Víctor Hess sintió el aire en sus mejillas y suspiró hondo. Mientras el globo aerostático subía, a él le corrió un cosquilleo por el estómago; elevarse por el aire era una de sus pasiones. Le gustaba ver cómo los objetos del suelo se iban alejando, mientras él se rozaba con las nubes; sentía que sus pensamientos y su imaginación viajaban con mayor libertad a esas alturas. Muchas veces había realizado ascensos por puro placer, sin embargo, sus últimos vuelos tenían fines experimentales.

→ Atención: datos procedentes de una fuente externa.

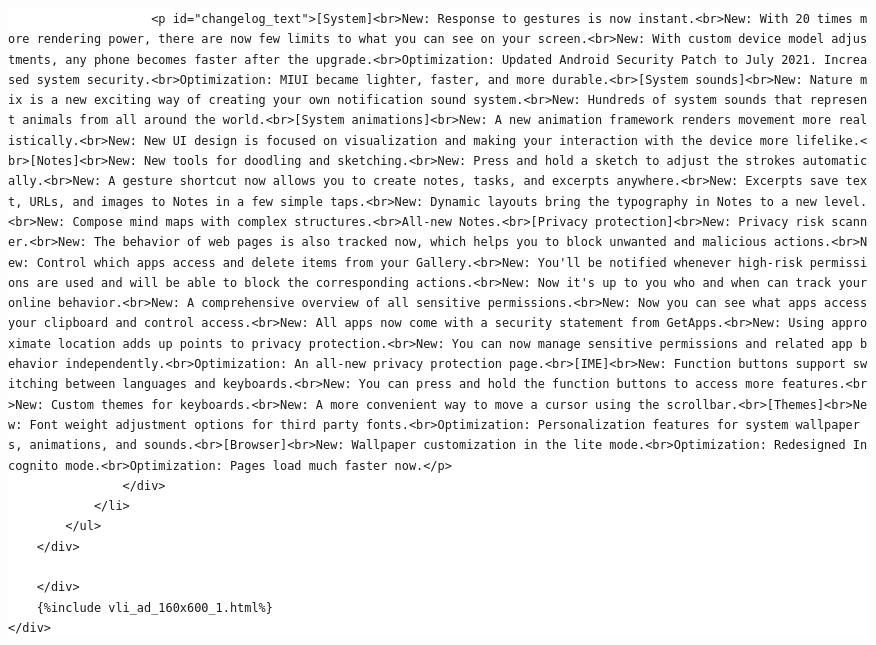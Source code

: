                         <p id="changelog_text">[System]<br>New: Response to gestures is now instant.<br>New: With 20 times more rendering power, there are now few limits to what you can see on your screen.<br>New: With custom device model adjustments, any phone becomes faster after the upgrade.<br>Optimization: Updated Android Security Patch to July 2021. Increased system security.<br>Optimization: MIUI became lighter, faster, and more durable.<br>[System sounds]<br>New: Nature mix is a new exciting way of creating your own notification sound system.<br>New: Hundreds of system sounds that represent animals from all around the world.<br>[System animations]<br>New: A new animation framework renders movement more realistically.<br>New: New UI design is focused on visualization and making your interaction with the device more lifelike.<br>[Notes]<br>New: New tools for doodling and sketching.<br>New: Press and hold a sketch to adjust the strokes automatically.<br>New: A gesture shortcut now allows you to create notes, tasks, and excerpts anywhere.<br>New: Excerpts save text, URLs, and images to Notes in a few simple taps.<br>New: Dynamic layouts bring the typography in Notes to a new level.<br>New: Compose mind maps with complex structures.<br>All-new Notes.<br>[Privacy protection]<br>New: Privacy risk scanner.<br>New: The behavior of web pages is also tracked now, which helps you to block unwanted and malicious actions.<br>New: Control which apps access and delete items from your Gallery.<br>New: You'll be notified whenever high-risk permissions are used and will be able to block the corresponding actions.<br>New: Now it's up to you who and when can track your online behavior.<br>New: A comprehensive overview of all sensitive permissions.<br>New: Now you can see what apps access your clipboard and control access.<br>New: All apps now come with a security statement from GetApps.<br>New: Using approximate location adds up points to privacy protection.<br>New: You can now manage sensitive permissions and related app behavior independently.<br>Optimization: An all-new privacy protection page.<br>[IME]<br>New: Function buttons support switching between languages and keyboards.<br>New: You can press and hold the function buttons to access more features.<br>New: Custom themes for keyboards.<br>New: A more convenient way to move a cursor using the scrollbar.<br>[Themes]<br>New: Font weight adjustment options for third party fonts.<br>Optimization: Personalization features for system wallpapers, animations, and sounds.<br>[Browser]<br>New: Wallpaper customization in the lite mode.<br>Optimization: Redesigned Incognito mode.<br>Optimization: Pages load much faster now.</p>
                    </div>
                </li>
            </ul>
        </div>

        </div>
        {%include vli_ad_160x600_1.html%}
    </div>
</div>
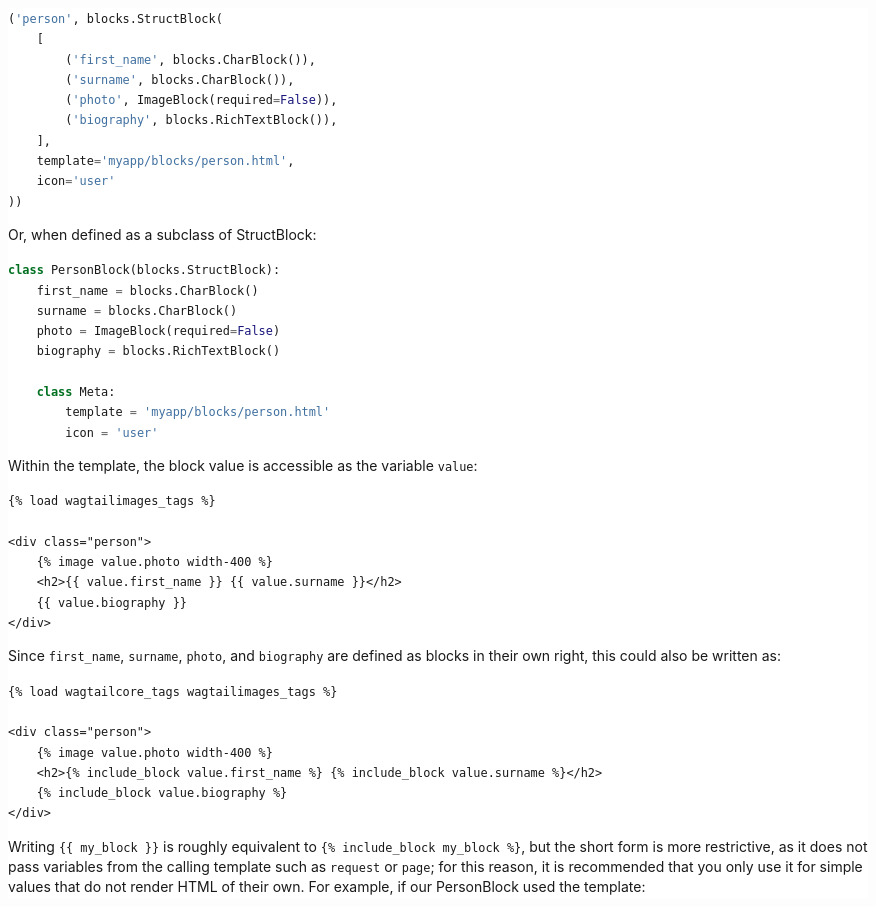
 ```python
('person', blocks.StructBlock(
    [
        ('first_name', blocks.CharBlock()),
        ('surname', blocks.CharBlock()),
        ('photo', ImageBlock(required=False)),
        ('biography', blocks.RichTextBlock()),
    ],
    template='myapp/blocks/person.html',
    icon='user'
))
```

Or, when defined as a subclass of StructBlock:

```python
class PersonBlock(blocks.StructBlock):
    first_name = blocks.CharBlock()
    surname = blocks.CharBlock()
    photo = ImageBlock(required=False)
    biography = blocks.RichTextBlock()

    class Meta:
        template = 'myapp/blocks/person.html'
        icon = 'user'
```

Within the template, the block value is accessible as the variable `value`:

```html+django
{% load wagtailimages_tags %}

<div class="person">
    {% image value.photo width-400 %}
    <h2>{{ value.first_name }} {{ value.surname }}</h2>
    {{ value.biography }}
</div>
```

Since `first_name`, `surname`, `photo`, and `biography` are defined as blocks in their own right, this could also be written as:

```html+django
{% load wagtailcore_tags wagtailimages_tags %}

<div class="person">
    {% image value.photo width-400 %}
    <h2>{% include_block value.first_name %} {% include_block value.surname %}</h2>
    {% include_block value.biography %}
</div>
```

Writing `{{ my_block }}` is roughly equivalent to `{% include_block my_block %}`, but the short form is more restrictive, as it does not pass variables from the calling template such as `request` or `page`; for this reason, it is recommended that you only use it for simple values that do not render HTML of their own. For example, if our PersonBlock used the template:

Desde el siglo XVIII algunos científicos se habían preguntado por qué los cuerpos cargados, al ser expuestos al aire, pierden la electricidad; por qué sus electroscopios se descargaban después de un rato. Primero pensaron que tal vez los iones del aire provocaban dicha descarga, no obstante, algunos hicieron complicados experimentos para ``sacar'', por decirlo de alguna manera, esos iones, y aun así el fenómeno se seguía produciendo. En los últimos tiempos, a raíz de que se había descubierto la radiactividad, se pensó que ella era la causante; que en el suelo, o en las paredes de los edificios había pequeñas cantidades de materiales radiactivos que eran los que provocaban la ionización del ambiente.

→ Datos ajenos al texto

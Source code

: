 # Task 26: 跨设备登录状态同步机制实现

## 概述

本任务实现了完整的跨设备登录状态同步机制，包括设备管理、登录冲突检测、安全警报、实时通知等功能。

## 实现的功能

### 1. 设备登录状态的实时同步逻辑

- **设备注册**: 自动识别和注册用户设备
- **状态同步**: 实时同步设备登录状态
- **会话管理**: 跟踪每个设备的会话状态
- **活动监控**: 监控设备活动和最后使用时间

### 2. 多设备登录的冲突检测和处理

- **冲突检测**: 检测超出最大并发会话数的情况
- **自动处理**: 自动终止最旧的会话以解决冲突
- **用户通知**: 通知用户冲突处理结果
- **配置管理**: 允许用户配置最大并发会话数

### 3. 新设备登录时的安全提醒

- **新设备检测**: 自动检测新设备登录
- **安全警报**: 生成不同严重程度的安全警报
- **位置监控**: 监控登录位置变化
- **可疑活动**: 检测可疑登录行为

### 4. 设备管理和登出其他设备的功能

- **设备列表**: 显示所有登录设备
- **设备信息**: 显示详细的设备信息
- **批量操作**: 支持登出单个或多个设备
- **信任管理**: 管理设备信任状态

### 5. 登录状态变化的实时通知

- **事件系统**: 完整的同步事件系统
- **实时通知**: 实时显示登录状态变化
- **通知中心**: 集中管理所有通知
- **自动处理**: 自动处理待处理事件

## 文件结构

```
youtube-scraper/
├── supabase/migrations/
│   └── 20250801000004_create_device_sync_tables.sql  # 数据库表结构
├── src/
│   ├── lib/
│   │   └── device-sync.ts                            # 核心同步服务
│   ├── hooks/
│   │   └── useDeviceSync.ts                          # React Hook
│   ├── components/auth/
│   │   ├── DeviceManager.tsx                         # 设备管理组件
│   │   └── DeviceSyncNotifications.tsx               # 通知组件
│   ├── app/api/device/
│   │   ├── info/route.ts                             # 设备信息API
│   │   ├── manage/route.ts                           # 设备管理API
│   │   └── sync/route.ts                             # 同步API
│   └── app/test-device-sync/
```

Mientras las últimas aves que pudo ver cruzaron como puntos suspensivos a gran distancia, Hess revisó que todo estuviera en orden y después se concentró en sus pensamientos. Este era ya el décimo viaje que realizaba en globo, llevando consigo varios electroscopios.
En todos los casos había obtenido los mismos sorprendentes datos que contradicen la suposición de los materiales radiactivos. Si ellos hubieran sido la causa de la descarga de los aparatos, su influencia se debilitaría con la distancia, a mayor altura, pero esto no ocurría así. En todos sus viajes él había encontrado justamente lo contrario: entre más se alejaba el globo del suelo, el efecto se acentuaba más.
Los resultados habían sido los mismos de día que de noche, con tiempo nublado o con el sol más radiante, con lluvia o con sequía.
Hess verificó la posición en la que se encontraba ahora, observó el registro de los electroscopios y no pudo evitar que el corazón le latiera con fuerza. Se encontraba a más de 4 mil metros de altura y la ionización era seis veces mayor que a nivel del mar. Era obvio que la supuesta radiactividad del suelo terrestre no tenía nada que ver con el fenómeno. Observó la brújula para verificar el rumbo que tomaba el globo y supo que todo iba bien. El tenía una hipótesis de lo que ocurría y sus experimentos la habían corroborado: de confines lejanos del universo llegaba a la Tierra una radiación que hasta entonces no había sido identificada. Se trataba de rayos muy penetrantes que no provenían del Sol, sino de regiones más distintas del espacio. Ellos eran los que habían afectado todo el tiempo a los cuerpos cargados eléctricamente, los que se manifiestaron siempre en los laboratorios del mundo sin que nadie los lograra descubrir.
Mientras el globo seguía ascendiendo, sus pensamientos empezaron a girar alrededor de las nuevas incógnitas que aquella radiación abría a la mente humana. Era necesario saber de dónde provenía, la distancia que había recorrido, qué la conformaba; estaba seguro de que en esos rayos se encontraría alguna vez una gran cantidad de información sobre el universo.